# The sum of two prime numbers is 85. what is the product of these two prime numbers?

The sum of two prime numbers is 85. what is the product of these two prime numbers?

X = Suppose X is a prime number.

Y = Suppose Y is a prime number.

X+Y = 85

First See: 1 and 84: 1 is, not a prime number, 84 is not a prime number.
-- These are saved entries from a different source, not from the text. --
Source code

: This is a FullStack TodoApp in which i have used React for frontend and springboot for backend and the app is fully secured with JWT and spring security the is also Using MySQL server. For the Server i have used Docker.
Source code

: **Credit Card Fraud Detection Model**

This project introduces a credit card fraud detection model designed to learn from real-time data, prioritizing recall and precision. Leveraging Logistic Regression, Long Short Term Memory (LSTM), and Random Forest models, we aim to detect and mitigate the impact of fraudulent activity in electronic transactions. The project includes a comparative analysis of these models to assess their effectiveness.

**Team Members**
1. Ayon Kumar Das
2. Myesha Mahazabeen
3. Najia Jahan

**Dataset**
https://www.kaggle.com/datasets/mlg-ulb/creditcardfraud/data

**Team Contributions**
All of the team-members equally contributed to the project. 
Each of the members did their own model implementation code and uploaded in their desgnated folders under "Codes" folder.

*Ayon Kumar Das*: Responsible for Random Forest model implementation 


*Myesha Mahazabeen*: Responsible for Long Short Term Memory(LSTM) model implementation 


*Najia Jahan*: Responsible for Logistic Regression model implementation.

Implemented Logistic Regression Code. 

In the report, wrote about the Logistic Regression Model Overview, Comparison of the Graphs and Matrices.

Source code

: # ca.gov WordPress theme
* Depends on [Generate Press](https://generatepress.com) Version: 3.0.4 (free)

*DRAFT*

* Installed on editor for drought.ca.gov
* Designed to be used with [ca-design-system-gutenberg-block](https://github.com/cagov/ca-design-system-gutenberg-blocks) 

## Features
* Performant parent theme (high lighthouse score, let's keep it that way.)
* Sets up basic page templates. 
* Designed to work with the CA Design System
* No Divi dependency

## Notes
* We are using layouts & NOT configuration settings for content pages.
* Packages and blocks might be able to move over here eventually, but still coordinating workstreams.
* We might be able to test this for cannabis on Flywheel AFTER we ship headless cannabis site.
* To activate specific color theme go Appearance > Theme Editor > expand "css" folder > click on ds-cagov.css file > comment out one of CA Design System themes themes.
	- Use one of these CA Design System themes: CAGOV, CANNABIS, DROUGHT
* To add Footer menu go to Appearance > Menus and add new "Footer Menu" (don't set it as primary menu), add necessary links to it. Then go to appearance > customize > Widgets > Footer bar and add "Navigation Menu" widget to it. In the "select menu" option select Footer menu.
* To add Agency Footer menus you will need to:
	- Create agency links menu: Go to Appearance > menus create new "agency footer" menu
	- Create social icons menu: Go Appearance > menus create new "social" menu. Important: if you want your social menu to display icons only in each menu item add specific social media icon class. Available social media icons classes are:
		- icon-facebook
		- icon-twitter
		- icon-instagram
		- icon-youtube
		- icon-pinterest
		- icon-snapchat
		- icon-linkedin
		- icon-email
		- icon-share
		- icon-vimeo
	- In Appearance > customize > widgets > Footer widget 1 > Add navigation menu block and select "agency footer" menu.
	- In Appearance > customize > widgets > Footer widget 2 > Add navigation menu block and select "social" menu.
Now See 2 and 83: both numbers are prime numbers.

• 3, 82
• 4, 81
• 5, 80
• 6, 79, etc…

All even numbers are paired with a possible odd prime number,  therefore both won’t be prime numbers because the only even prime number is 2.

Similarly, If we count back, All evens from 80 then these are paired with possible odd primes numbers, however, the even numbers can’t be be considered as prime numbers.
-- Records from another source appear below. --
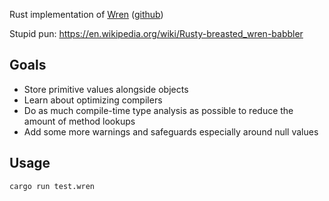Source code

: Rust implementation of [Wren](https://wren.io/) ([github](https://github.com/wren-lang/wren))

Stupid pun:
<https://en.wikipedia.org/wiki/Rusty-breasted_wren-babbler>

## Goals

- Store primitive values alongside objects
- Learn about optimizing compilers
- Do as much compile-time type analysis as possible to reduce the amount of method lookups
- Add some more warnings and safeguards especially around null values

## Usage

`cargo run test.wren`
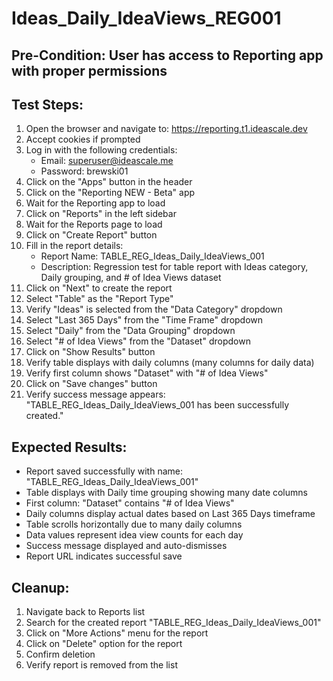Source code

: # Ideas_Daily_IdeaViews_REG001

## Pre-Condition: User has access to Reporting app with proper permissions

## Test Steps:
1. Open the browser and navigate to: https://reporting.t1.ideascale.dev
2. Accept cookies if prompted
3. Log in with the following credentials:
   - Email: superuser@ideascale.me
   - Password: brewski01
4. Click on the "Apps" button in the header
5. Click on the "Reporting NEW - Beta" app
6. Wait for the Reporting app to load
7. Click on "Reports" in the left sidebar
8. Wait for the Reports page to load
9. Click on "Create Report" button
10. Fill in the report details:
    - Report Name: TABLE_REG_Ideas_Daily_IdeaViews_001
    - Description: Regression test for table report with Ideas category, Daily grouping, and # of Idea Views dataset
11. Click on "Next" to create the report
12. Select "Table" as the "Report Type"
13. Verify "Ideas" is selected from the "Data Category" dropdown
14. Select "Last 365 Days" from the "Time Frame" dropdown
15. Select "Daily" from the "Data Grouping" dropdown
16. Select "# of Idea Views" from the "Dataset" dropdown
17. Click on "Show Results" button
18. Verify table displays with daily columns (many columns for daily data)
19. Verify first column shows "Dataset" with "# of Idea Views"
20. Click on "Save changes" button
21. Verify success message appears: "TABLE_REG_Ideas_Daily_IdeaViews_001 has been successfully created."

## Expected Results:
- Report saved successfully with name: "TABLE_REG_Ideas_Daily_IdeaViews_001"
- Table displays with Daily time grouping showing many date columns
- First column: "Dataset" contains "# of Idea Views"
- Daily columns display actual dates based on Last 365 Days timeframe
- Table scrolls horizontally due to many daily columns
- Data values represent idea view counts for each day
- Success message displayed and auto-dismisses
- Report URL indicates successful save

## Cleanup:
1. Navigate back to Reports list
2. Search for the created report "TABLE_REG_Ideas_Daily_IdeaViews_001"
3. Click on "More Actions" menu for the report
4. Click on "Delete" option for the report
5. Confirm deletion
6. Verify report is removed from the list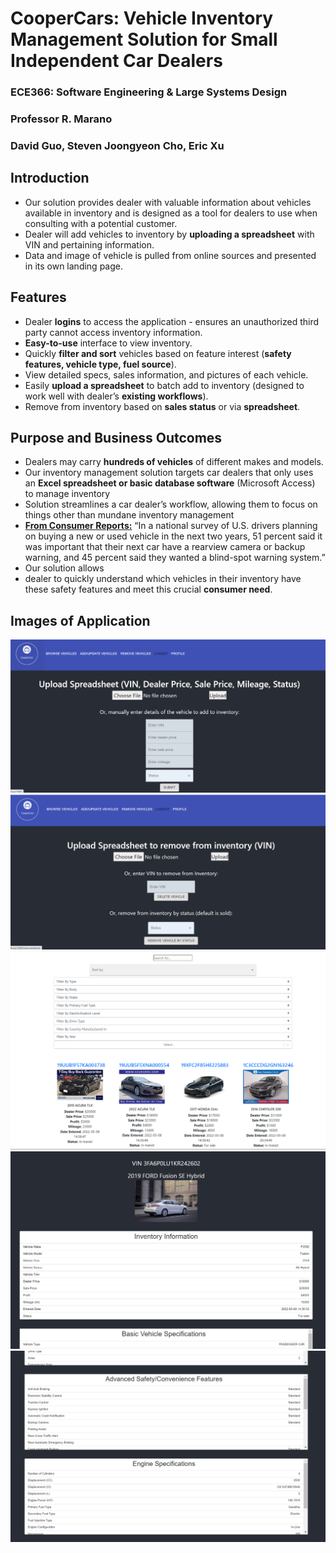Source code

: # CooperCars: Vehicle Inventory Management Solution for Small Independent Car Dealers
### ECE366: Software Engineering & Large Systems Design 
### Professor R. Marano
### David Guo, Steven Joongyeon Cho, Eric Xu

## Introduction
- Our solution provides dealer with valuable information about vehicles available in inventory and is designed as a tool for dealers to use when consulting with a potential customer.
- Dealer will add vehicles to inventory by **uploading a spreadsheet** with VIN and pertaining information.
- Data and image of vehicle is pulled from online sources and presented in its own landing page.

## Features
- Dealer **logins** to access the application - ensures an unauthorized third party cannot access inventory information. 
- **Easy-to-use** interface to view inventory. 
- Quickly **filter and sort** vehicles based on feature interest (**safety features, vehicle type, fuel source**). 
- View detailed specs, sales information, and pictures of each vehicle. 
- Easily **upload a spreadsheet** to batch add to inventory (designed to work well with dealer’s **existing workflows**). 
- Remove from inventory based on **sales status** or via **spreadsheet**.

## Purpose and Business Outcomes 
- Dealers may carry **hundreds of vehicles** of different makes and models. 
- Our inventory management solution targets car dealers that only uses an **Excel spreadsheet or basic database software** (Microsoft Access) to manage inventory
- Solution streamlines a car dealer’s workflow, allowing them to focus on things other than mundane inventory management
- [**From Consumer Reports:**](https://www.consumerreports.org/car-safety/car-safety-survey-new-car-buyers-want-advanced-safety-not-automation/) “In a national survey of U.S. drivers planning on buying a new or used vehicle in the next two years, 51 percent said it was important that their next car have a rearview camera or backup warning, and 45 percent said they wanted a blind-spot warning system.”
- Our solution allows
- dealer to quickly understand which vehicles in their inventory have these safety features and meet this crucial **consumer need**.

## Images of Application
![image1](addVehicle.png)
![image2](removeVehicle.png)
![image3](browseVehicle.png)
![image4](vehicleDetails1.png)
![image5](vehicleDetails2.png)

<script>
    md_gallery();
</script>






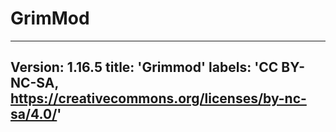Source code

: # GrimMod


---
Version: 1.16.5
title: 'Grimmod'
labels: 'CC BY-NC-SA, https://creativecommons.org/licenses/by-nc-sa/4.0/'
---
The one and only one possible solution is the pair of two numbers and the numbers are 2 and 83 and the product of 2 and 83 is 166.

Let’s explain it some other helping material of prime numbers.

## List of prime numbers

All prime numbers are illustrated with pink color circles.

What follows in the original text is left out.